Removed enums from the tutorial

tutorial/Tutorial.source

@@ -2332,8 +2332,7 @@ The set of _storage values_ is the union of
 doubles and booleans);
 2. reference values whose class extends `io.takamaka.code.lang.Storage` (that is, _storage objects_);
 3. `null`;
-4. elements of an `enum` without instance non-transient fields;
-5. a few special reference values: `java.math.BigInteger`s and `java.lang.String`s.

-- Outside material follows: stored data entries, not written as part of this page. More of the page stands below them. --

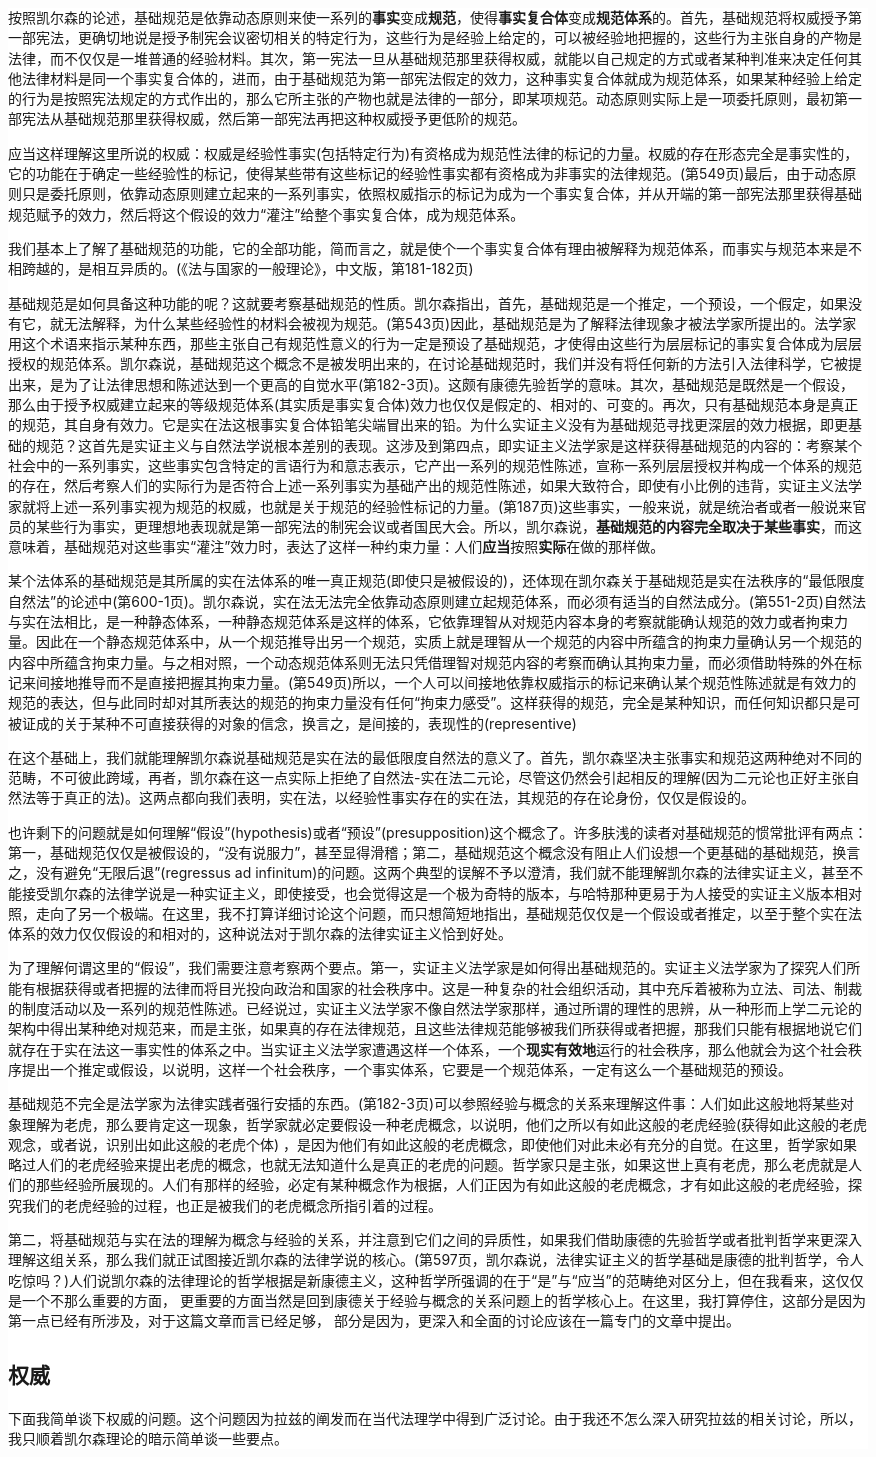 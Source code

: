 按照凯尔森的论述，基础规范是依靠动态原则来使一系列的**事实**变成**规范**，使得**事实复合体**变成**规范体系**的。首先，基础规范将权威授予第一部宪法，更确切地说是授予制宪会议密切相关的特定行为，这些行为是经验上给定的，可以被经验地把握的，这些行为主张自身的产物是法律，而不仅仅是一堆普通的经验材料。其次，第一宪法一旦从基础规范那里获得权威，就能以自己规定的方式或者某种判准来决定任何其他法律材料是同一个事实复合体的，进而，由于基础规范为第一部宪法假定的效力，这种事实复合体就成为规范体系，如果某种经验上给定的行为是按照宪法规定的方式作出的，那么它所主张的产物也就是法律的一部分，即某项规范。动态原则实际上是一项委托原则，最初第一部宪法从基础规范那里获得权威，然后第一部宪法再把这种权威授予更低阶的规范。

应当这样理解这里所说的权威：权威是经验性事实(包括特定行为)有资格成为规范性法律的标记的力量。权威的存在形态完全是事实性的，它的功能在于确定一些经验性的标记，使得某些带有这些标记的经验性事实都有资格成为非事实的法律规范。(第549页)最后，由于动态原则只是委托原则，依靠动态原则建立起来的一系列事实，依照权威指示的标记为成为一个事实复合体，并从开端的第一部宪法那里获得基础规范赋予的效力，然后将这个假设的效力“灌注”给整个事实复合体，成为规范体系。

我们基本上了解了基础规范的功能，它的全部功能，简而言之，就是使个一个事实复合体有理由被解释为规范体系，而事实与规范本来是不相跨越的，是相互异质的。(《法与国家的一般理论》，中文版，第181-182页)

基础规范是如何具备这种功能的呢？这就要考察基础规范的性质。凯尔森指出，首先，基础规范是一个推定，一个预设，一个假定，如果没有它，就无法解释，为什么某些经验性的材料会被视为规范。(第543页)因此，基础规范是为了解释法律现象才被法学家所提出的。法学家用这个术语来指示某种东西，那些主张自己有规范性意义的行为一定是预设了基础规范，才使得由这些行为层层标记的事实复合体成为层层授权的规范体系。凯尔森说，基础规范这个概念不是被发明出来的，在讨论基础规范时，我们并没有将任何新的方法引入法律科学，它被提出来，是为了让法律思想和陈述达到一个更高的自觉水平(第182-3页)。这颇有康德先验哲学的意味。其次，基础规范是既然是一个假设，那么由于授予权威建立起来的等级规范体系(其实质是事实复合体)效力也仅仅是假定的、相对的、可变的。再次，只有基础规范本身是真正的规范，其自身有效力。它是实在法这根事实复合体铅笔尖端冒出来的铅。为什么实证主义没有为基础规范寻找更深层的效力根据，即更基础的规范？这首先是实证主义与自然法学说根本差别的表现。这涉及到第四点，即实证主义法学家是这样获得基础规范的内容的：考察某个社会中的一系列事实，这些事实包含特定的言语行为和意志表示，它产出一系列的规范性陈述，宣称一系列层层授权并构成一个体系的规范的存在，然后考察人们的实际行为是否符合上述一系列事实为基础产出的规范性陈述，如果大致符合，即使有小比例的违背，实证主义法学家就将上述一系列事实视为规范的权威，也就是关于规范的经验性标记的力量。(第187页)这些事实，一般来说，就是统治者或者一般说来官员的某些行为事实，更理想地表现就是第一部宪法的制宪会议或者国民大会。所以，凯尔森说，**基础规范的内容完全取决于某些事实**，而这意味着，基础规范对这些事实“灌注”效力时，表达了这样一种约束力量：人们**应当**按照**实际**在做的那样做。

某个法体系的基础规范是其所属的实在法体系的唯一真正规范(即使只是被假设的)，还体现在凯尔森关于基础规范是实在法秩序的“最低限度自然法”的论述中(第600-1页)。凯尔森说，实在法无法完全依靠动态原则建立起规范体系，而必须有适当的自然法成分。(第551-2页)自然法与实在法相比，是一种静态体系，一种静态规范体系是这样的体系，它依靠理智从对规范内容本身的考察就能确认规范的效力或者拘束力量。因此在一个静态规范体系中，从一个规范推导出另一个规范，实质上就是理智从一个规范的内容中所蕴含的拘束力量确认另一个规范的内容中所蕴含拘束力量。与之相对照，一个动态规范体系则无法只凭借理智对规范内容的考察而确认其拘束力量，而必须借助特殊的外在标记来间接地推导而不是直接把握其拘束力量。(第549页)所以，一个人可以间接地依靠权威指示的标记来确认某个规范性陈述就是有效力的规范的表达，但与此同时却对其所表达的规范的拘束力量没有任何“拘束力感受”。这样获得的规范，完全是某种知识，而任何知识都只是可被证成的关于某种不可直接获得的对象的信念，换言之，是间接的，表现性的(representive)

在这个基础上，我们就能理解凯尔森说基础规范是实在法的最低限度自然法的意义了。首先，凯尔森坚决主张事实和规范这两种绝对不同的范畴，不可彼此跨域，再者，凯尔森在这一点实际上拒绝了自然法-实在法二元论，尽管这仍然会引起相反的理解(因为二元论也正好主张自然法等于真正的法)。这两点都向我们表明，实在法，以经验性事实存在的实在法，其规范的存在论身份，仅仅是假设的。

也许剩下的问题就是如何理解“假设”(hypothesis)或者“预设”(presupposition)这个概念了。许多肤浅的读者对基础规范的惯常批评有两点：第一，基础规范仅仅是被假设的，“没有说服力”，甚至显得滑稽；第二，基础规范这个概念没有阻止人们设想一个更基础的基础规范，换言之，没有避免“无限后退”(regressus ad infinitum)的问题。这两个典型的误解不予以澄清，我们就不能理解凯尔森的法律实证主义，甚至不能接受凯尔森的法律学说是一种实证主义，即使接受，也会觉得这是一个极为奇特的版本，与哈特那种更易于为人接受的实证主义版本相对照，走向了另一个极端。在这里，我不打算详细讨论这个问题，而只想简短地指出，基础规范仅仅是一个假设或者推定，以至于整个实在法体系的效力仅仅假设的和相对的，这种说法对于凯尔森的法律实证主义恰到好处。

为了理解何谓这里的“假设”，我们需要注意考察两个要点。第一，实证主义法学家是如何得出基础规范的。实证主义法学家为了探究人们所能有根据获得或者把握的法律而将目光投向政治和国家的社会秩序中。这是一种复杂的社会组织活动，其中充斥着被称为立法、司法、制裁的制度活动以及一系列的规范性陈述。已经说过，实证主义法学家不像自然法学家那样，通过所谓的理性的思辨，从一种形而上学二元论的架构中得出某种绝对规范来，而是主张，如果真的存在法律规范，且这些法律规范能够被我们所获得或者把握，那我们只能有根据地说它们就存在于实在法这一事实性的体系之中。当实证主义法学家遭遇这样一个体系，一个**现实有效地**运行的社会秩序，那么他就会为这个社会秩序提出一个推定或假设，以说明，这样一个社会秩序，一个事实体系，它要是一个规范体系，一定有这么一个基础规范的预设。

基础规范不完全是法学家为法律实践者强行安插的东西。(第182-3页)可以参照经验与概念的关系来理解这件事：人们如此这般地将某些对象理解为老虎，那么要肯定这一现象，哲学家就必定要假设一种老虎概念，以说明，他们之所以有如此这般的老虎经验(获得如此这般的老虎观念，或者说，识别出如此这般的老虎个体) ，是因为他们有如此这般的老虎概念，即使他们对此未必有充分的自觉。在这里，哲学家如果略过人们的老虎经验来提出老虎的概念，也就无法知道什么是真正的老虎的问题。哲学家只是主张，如果这世上真有老虎，那么老虎就是人们的那些经验所展现的。人们有那样的经验，必定有某种概念作为根据，人们正因为有如此这般的老虎概念，才有如此这般的老虎经验，探究我们的老虎经验的过程，也正是被我们的老虎概念所指引着的过程。

第二，将基础规范与实在法的理解为概念与经验的关系，并注意到它们之间的异质性，如果我们借助康德的先验哲学或者批判哲学来更深入理解这组关系，那么我们就正试图接近凯尔森的法律学说的核心。(第597页，凯尔森说，法律实证主义的哲学基础是康德的批判哲学，令人吃惊吗？)人们说凯尔森的法律理论的哲学根据是新康德主义，这种哲学所强调的在于“是”与“应当”的范畴绝对区分上，但在我看来，这仅仅是一个不那么重要的方面， 更重要的方面当然是回到康德关于经验与概念的关系问题上的哲学核心上。在这里，我打算停住，这部分是因为第一点已经有所涉及，对于这篇文章而言已经足够， 部分是因为，更深入和全面的讨论应该在一篇专门的文章中提出。

## 权威

下面我简单谈下权威的问题。这个问题因为拉兹的阐发而在当代法理学中得到广泛讨论。由于我还不怎么深入研究拉兹的相关讨论，所以，我只顺着凯尔森理论的暗示简单谈一些要点。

+4. a few special reference values: `java.math.BigInteger`s and `java.lang.String`s.
 
 Storage values cross the
 node's boundary inside wrapper objects. For instance the integer 2019
@@ -2361,7 +2360,7 @@ objects and must, themselves, be kept in store. Hence, a storage object:
 
 1. has a class that extends (directly or indirectly) `io.takamaka.code.lang.Storage`, and
 2. is such that all its fields hold storage values (primitives, storage objects, `null`,
-elements of `enum`s without instance non-transient fields, a `java.math.BigInteger` or a `java.lang.String`).
+a `java.math.BigInteger` or a `java.lang.String`).
 
 Note that the above conditions hold for the class `Person` defined above. Instead,
 the following are examples of what is **not** allowed in a field of a storage object:
@@ -3539,20 +3538,20 @@ as in Figure @fig:tictactoe_draw.
 
 [PDFonly]: ![Figure @fig:tictactoe_draw. A draw.](pics/tictactoe_draw.png "Figure @fig:tictactoe_draw. A draw."){ width=39% }
 
-A natural representation of the tic-tac-toe board is a bidimensional array
+A natural representation of the tic-tac-toe board is a two-dimensional array
 where indexes are distributed as shown in Figure @fig:tictactoe_grid.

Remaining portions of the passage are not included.